Task: If a line below contains the string "Users", return that line.

Data extract START

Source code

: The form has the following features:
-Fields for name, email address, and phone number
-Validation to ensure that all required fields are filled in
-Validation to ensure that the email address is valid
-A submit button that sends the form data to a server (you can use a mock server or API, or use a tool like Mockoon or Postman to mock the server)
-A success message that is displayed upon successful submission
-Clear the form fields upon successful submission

Data extract END
Data extract START

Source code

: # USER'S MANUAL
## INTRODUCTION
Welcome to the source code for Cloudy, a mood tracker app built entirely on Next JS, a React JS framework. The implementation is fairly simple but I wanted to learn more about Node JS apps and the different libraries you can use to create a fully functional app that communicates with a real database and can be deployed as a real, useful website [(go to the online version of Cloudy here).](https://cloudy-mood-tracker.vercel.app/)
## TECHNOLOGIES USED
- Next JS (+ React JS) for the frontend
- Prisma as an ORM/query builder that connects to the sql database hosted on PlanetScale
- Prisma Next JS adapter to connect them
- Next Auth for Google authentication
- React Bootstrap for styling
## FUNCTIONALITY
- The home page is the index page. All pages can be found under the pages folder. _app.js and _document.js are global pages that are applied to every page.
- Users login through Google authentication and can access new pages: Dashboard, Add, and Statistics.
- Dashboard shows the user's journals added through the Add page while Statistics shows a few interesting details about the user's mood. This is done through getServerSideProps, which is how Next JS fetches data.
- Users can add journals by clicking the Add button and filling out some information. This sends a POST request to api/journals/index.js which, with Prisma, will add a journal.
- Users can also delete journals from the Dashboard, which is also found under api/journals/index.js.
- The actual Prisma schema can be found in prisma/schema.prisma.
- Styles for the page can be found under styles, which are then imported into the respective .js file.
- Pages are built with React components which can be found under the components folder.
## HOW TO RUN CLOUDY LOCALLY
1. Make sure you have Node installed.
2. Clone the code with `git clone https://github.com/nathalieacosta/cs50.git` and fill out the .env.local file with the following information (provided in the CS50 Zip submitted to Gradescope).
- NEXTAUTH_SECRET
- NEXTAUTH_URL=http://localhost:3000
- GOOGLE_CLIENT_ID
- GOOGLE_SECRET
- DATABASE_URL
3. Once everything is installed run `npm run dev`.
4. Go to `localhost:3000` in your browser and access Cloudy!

Data extract END

Problem solution:
- Users login through Google authentication and can access new pages: Dashboard, Add, and Statistics.
- Users can add journals by clicking the Add button and filling out some information. This sends a POST request to api/journals/index.js which, with Prisma, will add a journal.
- Users can also delete journals from the Dashboard, which is also found under api/journals/index.js.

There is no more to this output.